Commerzbank taille dans ses effectifs pour repousser l’OPA d’UniCredit
Face à l’offensive italienne, la banque allemande supprime 3000 postes supplémentaires et fixe des objectifs de rentabilité très ambitieux pour convaincre ses actionnaires.
En annonçant vendredi la suppression de 3000 emplois supplémentaires d’ici 2030, la Commerzbank a choisi la contre-attaque pour échapper à l’étreinte d’UniCredit. Le groupe de Francfort, qui employait encore près de 40 000 personnes fin 2025, entend désormais atteindre une rentabilité nette des fonds propres de 17 % en 2028, puis de 21 % en 2030, loin des 15 % précédemment promis.
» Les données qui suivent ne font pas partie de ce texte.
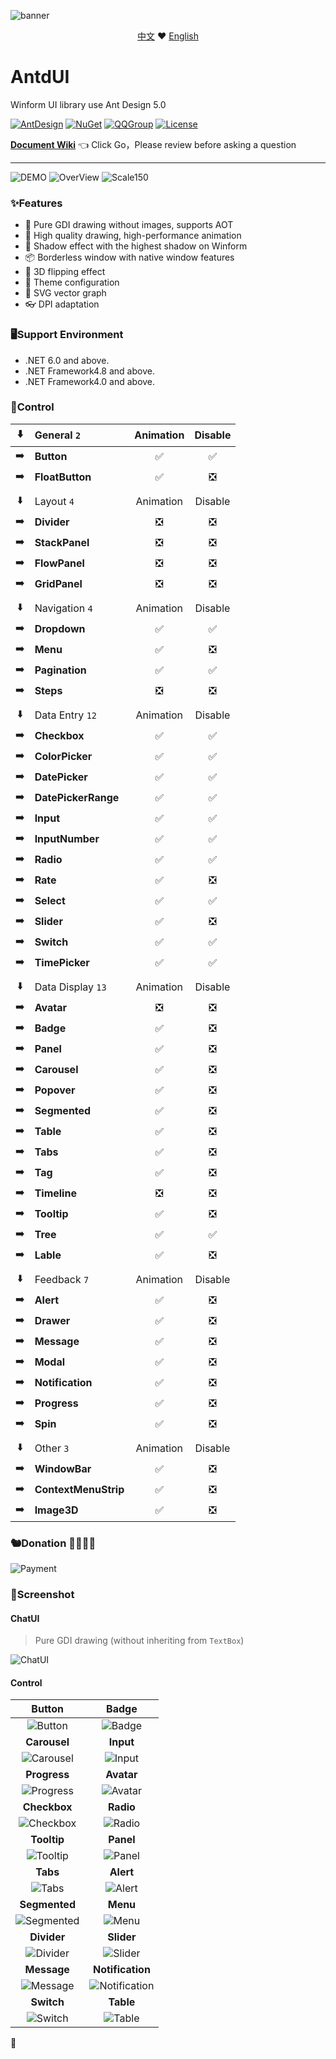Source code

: ![banner](screenshot/banner.png?raw=true)

<p align="center">
    <a href="README.md">中文</a>
    ❤
    <a href="README-en.md">English</a>
</p>

# AntdUI
Winform UI library use Ant Design 5.0

[![AntDesign](https://img.shields.io/badge/AntDesign%20-5.0-1677ff?style=for-the-badge&logo=antdesign)](https://ant-design.antgroup.com/components/overview-cn)
[![NuGet](https://img.shields.io/nuget/v/AntdUI.svg?style=for-the-badge&label=AntdUI&logo=nuget)](https://www.nuget.org/packages/AntdUI)
[![QQGroup](https://img.shields.io/badge/QQ%20Group-328884096-f74658?style=for-the-badge&logo=tencentqq)](https://qm.qq.com/cgi-bin/qm/qr?k=ZfuHy4LqYC57DYTWAUWkQD9EjdVfvx3y&jump_from=webapi&authKey=4sAgZN0XlFHx+4MW9PdkiGgg435QfKcQdu5lKi1Fp4PP0O+DL6NaKAcV8ybCLM97)
[![License](https://img.shields.io/badge/license-Apache%202.0-4EB1BA.svg?style=for-the-badge)](http://www.apache.org/licenses/LICENSE-2.0)

**[Document Wiki](https://gitee.com/antdui/AntdUI/wikis)** 👈 Click Go，Please review before asking a question

---

![DEMO](screenshot/Pre/Demo.png?raw=true)
![OverView](screenshot/Pre/OverView.png?raw=true)
![Scale150](screenshot/Pre/Scale150.png?raw=true)

### ✨Features

- 🌈 Pure GDI drawing without images, supports AOT
- 🎨 High quality drawing, high-performance animation
- 🚀 Shadow effect with the highest shadow on Winform
- 📦 Borderless window with native window features
- 💎 3D flipping effect
- 👚 Theme configuration
- 🦜 SVG vector graph
- 👓 DPI adaptation

### 🖥Support Environment

- .NET 6.0 and above.
- .NET Framework4.8 and above.
- .NET Framework4.0 and above.

### 🌴Control

:arrow_down: | General `2` | Animation | Disable |
:---:|:--|:--:|:--:|
:arrow_right: | **Button** | ✅ | ✅ |
:arrow_right: | **FloatButton** | ✅ | ❎ |
||||
:arrow_down: | Layout `4` | Animation | Disable |
:arrow_right: | **Divider** | ❎ | ❎ |
:arrow_right: | **StackPanel** | ❎ | ❎ |
:arrow_right: | **FlowPanel** | ❎ | ❎ |
:arrow_right: | **GridPanel** | ❎ | ❎ |
||||
:arrow_down: | Navigation `4` | Animation | Disable |
:arrow_right: | **Dropdown** | ✅ | ✅ |
:arrow_right: | **Menu** | ✅ | ❎ |
:arrow_right: | **Pagination** | ✅ | ✅ |
:arrow_right: | **Steps** | ❎ | ❎ |
||||
:arrow_down: | Data Entry `12` | Animation | Disable |
:arrow_right: | **Checkbox** | ✅ | ✅ |
:arrow_right: | **ColorPicker** | ✅ | ✅ |
:arrow_right: | **DatePicker** | ✅ | ✅ |
:arrow_right: | **DatePickerRange** | ✅ | ✅ |
:arrow_right: | **Input** | ✅ | ✅ |
:arrow_right: | **InputNumber** | ✅ | ✅ |
:arrow_right: | **Radio** | ✅ | ✅ |
:arrow_right: | **Rate** | ✅ | ❎ |
:arrow_right: | **Select** | ✅ | ✅ |
:arrow_right: | **Slider** | ✅ | ❎ |
:arrow_right: | **Switch** | ✅ | ✅ |
:arrow_right: | **TimePicker** | ✅ | ✅ |
||||
:arrow_down: | Data Display `13` | Animation | Disable |
:arrow_right: | **Avatar** | ❎ | ❎ |
:arrow_right: | **Badge** | ✅ | ❎ |
:arrow_right: | **Panel** | ✅ | ❎ |
:arrow_right: | **Carousel** | ✅ | ❎ |
:arrow_right: | **Popover** | ✅ | ❎ |
:arrow_right: | **Segmented** | ✅ | ❎
:arrow_right: | **Table** | ✅ | ❎ | |
:arrow_right: | **Tabs** | ✅ | ❎ |
:arrow_right: | **Tag** | ✅ | ❎ |
:arrow_right: | **Timeline** | ❎ | ❎ |
:arrow_right: | **Tooltip** | ✅ | ❎ |
:arrow_right: | **Tree** | ✅ | ✅ |
:arrow_right: | **Lable** | ✅ | ❎ |
||||
:arrow_down: | Feedback `7` | Animation | Disable |
:arrow_right: | **Alert** | ✅ | ❎ |
:arrow_right: | **Drawer** | ✅ | ❎ |
:arrow_right: | **Message** | ✅ | ❎ |
:arrow_right: | **Modal** | ✅ | ❎ |
:arrow_right: | **Notification** | ✅ | ❎ |
:arrow_right: | **Progress** | ✅ | ❎ |
:arrow_right: | **Spin** | ✅ | ❎ |
||||
:arrow_down: | Other `3` | Animation | Disable |
:arrow_right: | **WindowBar** | ✅ | ❎ |
:arrow_right: | **ContextMenuStrip** | ✅ | ❎ |
:arrow_right: | **Image3D** | ✅ | ❎ |  

### 🐿️Donation 🥣💲🐖👚
![Payment](screenshot/Pre/Payment.png?raw=true)

### 🎨Screenshot

#### ChatUI

> Pure GDI drawing (without inheriting from `TextBox`)

![ChatUI](screenshot/ChatUI.gif?raw=true)

#### Control

| **Button** | **Badge** |
| :--: | :--: |
| ![Button](screenshot/Button.gif?raw=true) | ![Badge](screenshot/Badge.gif?raw=true) |
| **Carousel** | **Input** |
| ![Carousel](screenshot/Carousel.gif?raw=true) | ![Input](screenshot/Input.gif?raw=true) |
| **Progress** | **Avatar** |
| ![Progress](screenshot/Progress.gif?raw=true) | ![Avatar](screenshot/Avatar.gif?raw=true) |
| **Checkbox** | **Radio** |
| ![Checkbox](screenshot/Checkbox.gif?raw=true) | ![Radio](screenshot/Radio.gif?raw=true) |
| **Tooltip** | **Panel** |
| ![Tooltip](screenshot/Tooltip.gif?raw=true) | ![Panel](screenshot/Panel.gif?raw=true) |
| **Tabs** | **Alert** |
| ![Tabs](screenshot/Tabs.gif?raw=true) | ![Alert](screenshot/Alert.gif?raw=true) |
| **Segmented** | **Menu** |
| ![Segmented](screenshot/Segmented.gif?raw=true) | ![Menu](screenshot/Menu.gif?raw=true) |
| **Divider** | **Slider** |
| ![Divider](screenshot/Divider.gif?raw=true) | ![Slider](screenshot/Slider.gif?raw=true) |
| **Message** | **Notification** |
| ![Message](screenshot/Message.gif?raw=true) | ![Notification](screenshot/Notification.gif?raw=true) |
| **Switch** | **Table** |
| ![Switch](screenshot/Switch.gif?raw=true) | ![Table](screenshot/Table.gif?raw=true) |

🦦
Ce tour de vis social, conjugué à des créations de postes dans les secteurs d’avenir, vise un seul objectif : prouver aux investisseurs que l’établissement peut prospérer en solitaire, sans céder aux avances de la banque milanaise dirigée par Andrea Orcel.
Cette offensive défensive intervient alors que le chancelier allemand Friedrich Merz a lui-même dénoncé, cette semaine, les méthodes « hostiles et agressives » d’UniCredit, allant jusqu’à évoquer des campagnes publicitaires jugées diffamatoires. Du côté de Rome, pourtant, le projet d’acquisition est perçu comme une étape logique pour bâtir un champion bancaire transalpin capable de figurer sur la liste des établissements systémiques mondiaux, une ambition que la péninsule n’a pas encore concrétisée. Les analystes helvétiques, dans la presse suisse, soulignent que cette bataille révèle surtout la fragilité d’un modèle allemand trop dépendant de la volonté politique, laquelle ne peut guère empêcher des actionnaires tentés par une prime d’achat.
Dans ce duel, la Commerzbank qualifie le plan de l’italien de « vague » et « lourd de risques d’exécution », tout en laissant une porte entrouverte : elle se dit prête à discuter si UniCredit propose un « prix attractif » et s’engage à respecter les piliers stratégiques de l’institut. Mais les marchés restent sceptiques : les objectifs de rentabilité paraissent très optimistes, et la politique allemande, malgré ses déclarations, n’a que peu de leviers pour bloquer une opération transfrontalière. L’issue de ce duel, l’un des plus âpres de la décennie bancaire européenne, dépendra moins des promesses de restructuration que de la capacité de Commerzbank à convaincre ses actionnaires que l’indépendance vaut plus que la sécurité d’une offre, fût-elle hostile.